Ils avaient raison dans les journaux, et ma compagne s'est mise à parler du futur en citant des proverbes ladino que sa mère avait souvent proférés, bien que je ne me rappelle pas, à part l'accent,  comment elle les disait dans sa langue. C'est la dernière visite des êtres avant la mort, chuchota-t-elle, avant d'expliquer, ce sont les gémissement de l'agonie, et non pas la résurrection des morts. Ils savent déjà dans les journaux que le calme se rétablit, l'hébreu standard retrouve sa place, et chacun assure à nouveau ses moyens d'existence et ceux de sa famille, tout revient à l'ordre habituel comme si l'épidémie n'avait jamais eu lieu.

4.

 Et mon cœur s'est mis à donner des signes dans mes multiples voix, disant, ceci est ma voix, et ceci ne l'est pas, ceci est un Lamed qui sort de ma bouche, et ceci est un qouf étranger à mon cœur. Et j'ai ralenti le rythme de mes pensées pour réfléchir, pas seulement réfléchir, mais, faute de temps, les mots que je semais au vent étaient comme le sel de la mer que personne ne sème dans la mer. Et mon grand père me parlait, me demandant à travers ma voix si cette histoire a une fin, pourquoi mon passé se mêle au tien, comment je réapparais pour perturber ta vie. Je suis de la génération du désert, pourquoi veux-tu me donner une suite, tu es la nouvelle génération pour qui le passé est le présent, car notre passé est très douloureux et je suis resté dans le désert, proie pour les rapaces, pour que tu m'oublies, que tu ne souffres pas comme nous. Pourquoi alors tes dents mordraient à mes mots, et où sont, dans ta Jérusalem, les salon de thé, le Tigre traversant la ville dans sagrâce, mais je n'ai pas trouvé la mort à Jérusalem, ni dans ma ville natale, je suis mort dans le désert qui les sépare, un grand désert de silence.

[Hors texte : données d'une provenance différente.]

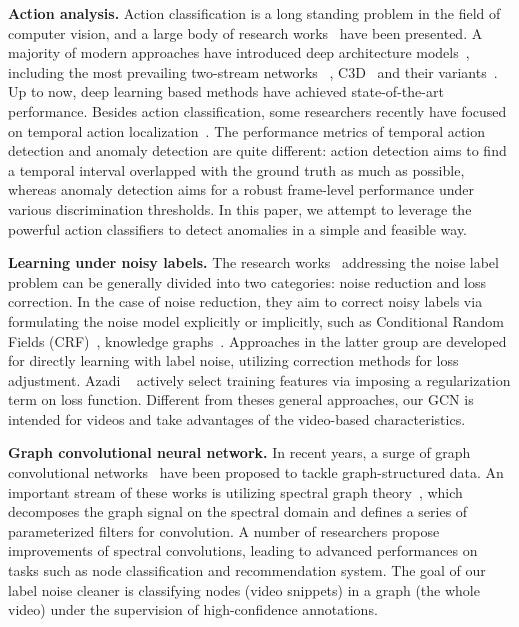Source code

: \documentclass[10pt,twocolumn,letterpaper]{article}
\begin{document}
\textbf{Action analysis.} Action classification is a long standing problem in the field of computer vision, and a large body of research works~\cite{wang2013action,tran2015learning,tsn_wang,carreira2017quo,karpathy2014large,Wang_2018_ECCV} have been presented. A majority of modern approaches have introduced deep architecture models~\cite{carreira2017quo,tran2015learning,simonyan2014two,tsn_wang}, including the most prevailing two-stream networks ~\cite{simonyan2014two}, C3D~\cite{tran2015learning} and their variants~\cite{tsn_wang,feichtenhofer2016convolutional,qiu2017learning,carreira2017quo}. Up to now, deep learning based methods have achieved state-of-the-art performance. Besides action classification, some researchers recently have focused on temporal action localization~\cite{zhao2017ssn,Lin:2017:SST:3123266.3123343,zjx_mm2018,zheng_eccv18_autoloc,gao2017cascaded}. The performance metrics of temporal action detection and anomaly detection are quite different: action detection aims to find a temporal interval overlapped with the ground truth as much as possible, whereas anomaly detection aims for a robust frame-level performance under various discrimination thresholds. In this paper, we attempt to leverage the powerful action classifiers to detect anomalies in a simple and feasible way.

\textbf{Learning under noisy labels.} The research works~\cite{larsen1998design,natarajan2013learning,patrini2017making,goldberger2017training} addressing the noise label problem can be generally divided into two categories: noise reduction and loss correction. In the case of noise reduction, they aim to correct noisy labels via formulating the noise model explicitly or implicitly, such as Conditional Random Fields (CRF)~\cite{vahdat2017toward}, knowledge graphs~\cite{li2017learning}. Approaches in the latter group are developed for directly learning with label noise, utilizing correction methods for loss adjustment. Azadi \etal~\cite{azadi2016auxiliary} actively select training features via imposing a regularization term on loss function. Different from theses general approaches, our GCN is intended for videos and take advantages of the video-based characteristics.

\textbf{Graph convolutional neural network.} In recent years, a surge of graph convolutional networks~\cite{ou2016asymmetric,Kipf2016Semi,Pfeiffer:2014:AGM:2566486.2567993,li2015gated,grover2016node} have been proposed to tackle graph-structured data. An important stream of these works is utilizing spectral graph theory~\cite{bruna2014spetral,defferrard2016convolutional}, which decomposes the graph signal on the spectral domain and defines a series of parameterized filters for convolution. A number of researchers propose improvements of spectral convolutions, leading to advanced performances on tasks such as node classification and recommendation system. The goal of our label noise cleaner is classifying nodes (video snippets) in a graph (the whole video) under the supervision of high-confidence annotations.
\end{document}
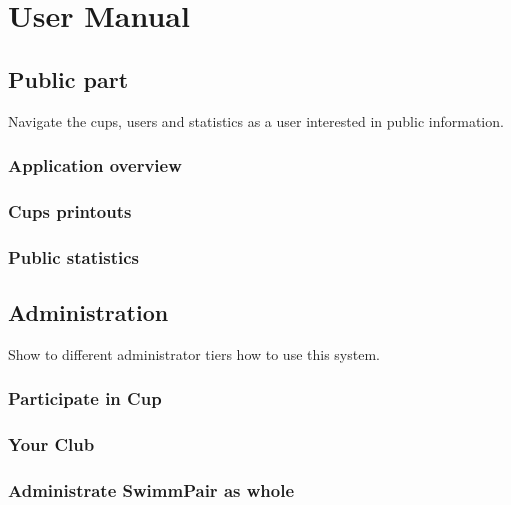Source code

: \chapter{User Manual}
\section{Public part}
Navigate the cups, users and statistics as a user interested in public information.
\subsection*{Application overview}
\subsection*{Cups printouts}
\subsection*{Public statistics}

\section{Administration}
Show to different administrator tiers how to use this system.
\subsection*{Participate in Cup}
\subsection*{Your Club}
\subsection*{Administrate SwimmPair as whole}
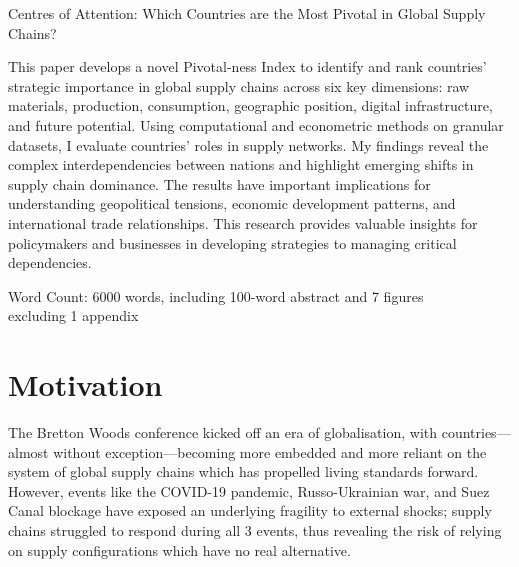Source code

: \documentclass[11pt]{article}
\begin{document}

\phantom{Wendy Yu}

\vfill

\begin{center}
\begin{minipage}{0.88\linewidth}
\begin{center}
\LARGE
Centres of Attention: Which Countries are the Most Pivotal in Global Supply Chains? \\[0.21in]
\end{center}
\large This paper develops a novel Pivotal-ness Index to identify and rank countries’ strategic importance in global supply chains across six key dimensions: raw materials, production, consumption, geographic position, digital infrastructure, and future potential. Using computational and econometric methods on granular datasets, I evaluate countries’ roles in supply networks. My findings reveal the complex interdependencies between nations and highlight emerging shifts in supply chain dominance. The results have important implications for understanding geopolitical tensions, economic development patterns, and international trade relationships. This research provides valuable insights for policymakers and businesses in developing strategies to managing critical dependencies.
	\end{minipage}
\end{center}


\vfill

Word Count: 6000 words, including 100-word abstract and 7 figures\\
\phantom{Word Count: 6000 words,} excluding 1 appendix

\newpage
{}

\section{Motivation}
\label{sec:motivation}

The Bretton Woods conference kicked off an era of globalisation, with countries---almost without exception---becoming more embedded and more reliant on the system of global supply chains which has propelled living standards forward. However, events like the COVID-19 pandemic, Russo-Ukrainian war, and Suez Canal blockage have exposed an underlying fragility to external shocks; supply chains struggled to respond during all 3 events, thus revealing the risk of relying on supply configurations which have no real alternative.
\end{document}
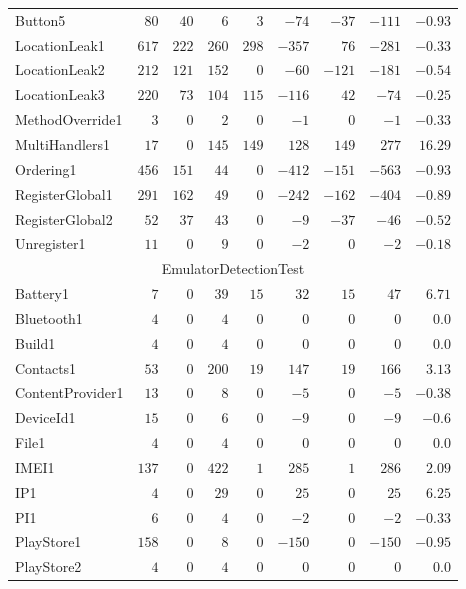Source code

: \documentclass[../draft.tex]{subfiles}
\newcommand{\tsubEight}[1]{\multicolumn{9}{c}{#1}\\\hline}
\begin{document}
\begin{longtable}{l | r | r | r | r | r | r | r | r}
        Button5 & $80$ & $40$ & $6$ & $3$ & $-74$ & $-37$ & $-111$ & $-0.93$\\
        LocationLeak1 & $617$ & $222$ & $260$ & $298$ & $-357$ & $76$ & $-281$ & $-0.33$\\
        LocationLeak2 & $212$ & $121$ & $152$ & $0$ & $-60$ & $-121$ & $-181$ & $-0.54$\\
        LocationLeak3 & $220$ & $73$ & $104$ & $115$ & $-116$ & $42$ & $-74$ & $-0.25$\\
        MethodOverride1 & $3$ & $0$ & $2$ & $0$ & $-1$ & $0$ & $-1$ & $-0.33$\\
        MultiHandlers1 & $17$ & $0$ & $145$ & $149$ & $128$ & $149$ & $277$ & $16.29$\\
        Ordering1 & $456$ & $151$ & $44$ & $0$ & $-412$ & $-151$ & $-563$ & $-0.93$\\
        RegisterGlobal1 & $291$ & $162$ & $49$ & $0$ & $-242$ & $-162$ & $-404$ & $-0.89$\\
        RegisterGlobal2 & $52$ & $37$ & $43$ & $0$ & $-9$ & $-37$ & $-46$ & $-0.52$\\
        Unregister1 & $11$ & $0$ & $9$ & $0$ & $-2$ & $0$ & $-2$ & $-0.18$\\
        \hline
        \tsubEight{EmulatorDetectionTest}
        Battery1 & $7$ & $0$ & $39$ & $15$ & $32$ & $15$ & $47$ & $6.71$\\
        Bluetooth1 & $4$ & $0$ & $4$ & $0$ & $0$ & $0$ & $0$ & $0.0$\\
        Build1 & $4$ & $0$ & $4$ & $0$ & $0$ & $0$ & $0$ & $0.0$\\
        Contacts1 & $53$ & $0$ & $200$ & $19$ & $147$ & $19$ & $166$ & $3.13$\\
        ContentProvider1 & $13$ & $0$ & $8$ & $0$ & $-5$ & $0$ & $-5$ & $-0.38$\\
        DeviceId1 & $15$ & $0$ & $6$ & $0$ & $-9$ & $0$ & $-9$ & $-0.6$\\
        File1 & $4$ & $0$ & $4$ & $0$ & $0$ & $0$ & $0$ & $0.0$\\
        IMEI1 & $137$ & $0$ & $422$ & $1$ & $285$ & $1$ & $286$ & $2.09$\\
        IP1 & $4$ & $0$ & $29$ & $0$ & $25$ & $0$ & $25$ & $6.25$\\
        PI1 & $6$ & $0$ & $4$ & $0$ & $-2$ & $0$ & $-2$ & $-0.33$\\
        PlayStore1 & $158$ & $0$ & $8$ & $0$ & $-150$ & $0$ & $-150$ & $-0.95$\\
        PlayStore2 & $4$ & $0$ & $4$ & $0$ & $0$ & $0$ & $0$ & $0.0$\\

\end{longtable}
\end{document}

Divise ton cœur,petit, me disait-il, divise le en cases, et loge-moi dans l'une d'elle, la plus cachée, et dans les autres, vie ta vie, ou avance à la case du silence, car le changement que tu as visé, qui se produit trop naturellement, à quoi te servirait un autre accent, est-ce que tu me feras revivre, est-ce que tu me ressusciteras ? Ca suffit le vagabondage des rues, reviens à tes parents, eux, mon accent ne les convaincra pas, ils le connaissent, ils ont connu mille révoltes. Peut-être que le silence maintenant sèmera la peur chez tes parents, la peur du passé et de l'avenir. Et pourquoi ne leur montrerais- tu pas ton histoire, peut-être ainsi se réveilleront-ils, disait mon grand-père d'entre les morts, presque en me conjurant.

Et j'ai commencé à prendre la mesure de mes silences, le silence d'un jour, d'une semaine, d'un mois, bien encadré par les murs de la maison. Ni de bouche, ni de fenêtre ouverte, pas d'air qui entre, pas d'images profanes, ni même sacrées, pas de manque, pas de rajout. La somme des voix de mon silence. Mes silences sont beaucoup de mots tus. Je ne suis pas présent, et ma présence ne se manifeste pas, il n'y pas d'achèvement à la fin de mon histoire, ni de commencement.

Et mon silence se prolongeait encore longtemps jusqu'à ce que mes parents me disent, parle, parle, sinon comment réussir dans tes études, que feras- tu de ta vie ? Où sont tes sourires, où se sont-ils cachés, parle, accent ou pas, car la peur du silence nous envahit.

5.

 Le Tigre ne traverse pas Jérusalem, et son murmure ne fait pas taire les frontières qui surgissent au-dessus de nous, les fossés qui me séparent de moi-même. Je ne suis pas d' ici ni de là, pas d'Orient, ni d'Occident, pas d'Orient en Occident, ni d'Occident en Orient. Pas de voix de maintenant, ni de voix de mon passé, quelle sera la fin? Je vagabonde dans les rues, sourd et muet. Cette fois, seule mon apparence inquiète les policiers, seule ma barbe épaisse, et mon obstination à ne pas sortir un mot de ma bouche, le mois de Tamuz agonise encore en moi, et en dépit de  la chaleur je me couvre de mon manteau pour cacher mon cœur, bourré d'explosifs. Le zèle des policiers me conduit à la prison et mes parents me suivent pour voiroù a été amené leur fils.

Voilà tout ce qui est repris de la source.